Ce meeting est le prétexte au lancement d’un comité local de soutien aux « 8 de Goodyear ». Son initiateur ? Jean Haja. Pour « la première fois depuis un demi-siècle, le gouvernement demande des peines de prison contre des syndicalistes qui empêchaient la fermeture de leur usine », s’indigne le maire communiste de l’ex-ville minière (8.600 habitants), soucieux de manifester sa solidarité « par une action régionale d’envergure. La justice sociale étant le fondement même de mon activité politique, je ne pouvais me contenter de signer une pétition (1). Pétition que nous tenons d’ailleurs toujours à la disposition de la population en mairie ». 


« État d’urgence à... agir ! »


A ses côtés, Mickaël Wamen rappelle les circonstances de ce combat exemplaire mené par les salariés d’un groupe qui, l’année dernier, aurait enregistré « 2,7 milliards de profit net après impôts et versé 800 millions d’euros de dividendes à ses actionnaires. Le résultat le plus exceptionnel depuis 117 ans ». Cette lutte, « on ne l’a peut-être pas gagnée, mais on a donné des idées à tout le monde ». Et Mickaël Wamen de dénoncer au passage les lois sécuritaires imaginées du gouvernement Valls. Sous prétexte de combattre le jihadisme, cet arsenal répressif va « servir contre les syndicalistes. C’est scandaleux ! ». 
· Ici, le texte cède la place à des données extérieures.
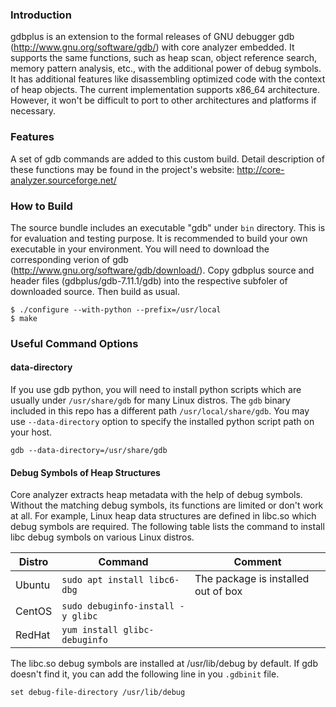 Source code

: ### Introduction
gdbplus is an extension to the formal releases of GNU debugger gdb
(http://www.gnu.org/software/gdb/) with core analyzer embedded. It supports
the same functions, such as heap scan, object reference search, memory pattern
analysis, etc., with the additional power of debug symbols. It has additional
features like disassembling optimized code with the context of heap objects. The
current implementation supports x86_64 architecture. However, it won't be
difficult to port to other architectures and platforms if necessary.

### Features
A set of gdb commands are added to this custom build. Detail description of
these functions may be found in the project's website:
http://core-analyzer.sourceforge.net/

### How to Build
The source bundle includes an executable "gdb" under `bin` directory. This is for
evaluation and testing purpose. It is recommended to build your own executable
in your environment. You will need to download the corresponding verion of gdb
(http://www.gnu.org/software/gdb/download/). Copy gdbplus source and header
files (gdbplus/gdb-7.11.1/gdb) into the respective subfoler of downloaded
source. Then build as usual.
```
$ ./configure --with-python --prefix=/usr/local
$ make
```

### Useful Command Options

#### data-directory
If you use gdb python, you will need to install python scripts which are usually
under `/usr/share/gdb` for many Linux distros. The `gdb` binary included in this
repo has a different path `/usr/local/share/gdb`. You may use `--data-directory` option
to specify the installed python script path on your host.
```
gdb --data-directory=/usr/share/gdb
```

#### Debug Symbols of Heap Structures
Core analyzer extracts heap metadata with the help of debug symbols. Without the
matching debug symbols, its functions are limited or don't work at all. For
example, Linux heap data structures are defined in libc.so which debug symbols
are required. The following table lists the command to install libc debug symbols
on various Linux distros.

|Distro|Command|Comment|
|------|-------|-------|
|Ubuntu|`sudo apt install libc6-dbg`|The package is installed out of box|
|CentOS|`sudo debuginfo-install -y glibc`| |
|RedHat|`yum install glibc-debuginfo`| |

The libc.so debug symbols are installed at /usr/lib/debug by default. If gdb doesn't find
it, you can add the following line in you `.gdbinit` file.
```
set debug-file-directory /usr/lib/debug
```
Pour le militant CGT, la condamnation des « 8 de Goodyear » vise à briser dans l’œuf toute velléité de contestation sociale dans un pays riche « où il y a des très riches et des très pauvres ». Aussi s’il y a « état d’urgence, c’est bien à... agir ! » Quitte à bousculer les bureaucraties syndicales ! Dans la salle, les applaudissements fusent. 



La rue de préférence aux urnes


Au pays de Benoît Broutchoux (2) ardent défenseur du syndicalisme d’action directe chère à la CGT des origines, cet appel à l’insurrection et à la grève générale illimitée trouve un écho favorable auprès d’un public composé de travailleurs, de retraités, mais aussi de jeunes, d’élus de gauche et autres syndicalistes excédés par la « politique droitière des Hollande, Valls et Macron », dénonce Jean Haja. « Le gouvernement prétend jeter des syndicalistes en prison. De quel droit ? » s’insurge Nicole Leroy, militante CGT de l’agro-alimentaire dans la ville voisine d’Hénin-Beaumont. Un scandale à mettre à l’actif de l’État français dans la mesure « où les principaux concernés avaient retiré leur plainte. Cette condamnation est une véritable déclaration de guerre au monde du travail », selon Valérie Cuvillier, professeure de collège à Rouvroy et syndiquée à la FSU. Et toutes deux d’appeler « tout le monde à descendre dans la rue à commencer par le 9 mars dans le cadre de la Journée d’action contre le projet de loi sur la réforme du Droit du travail. Il faut qu’on se bouge ». 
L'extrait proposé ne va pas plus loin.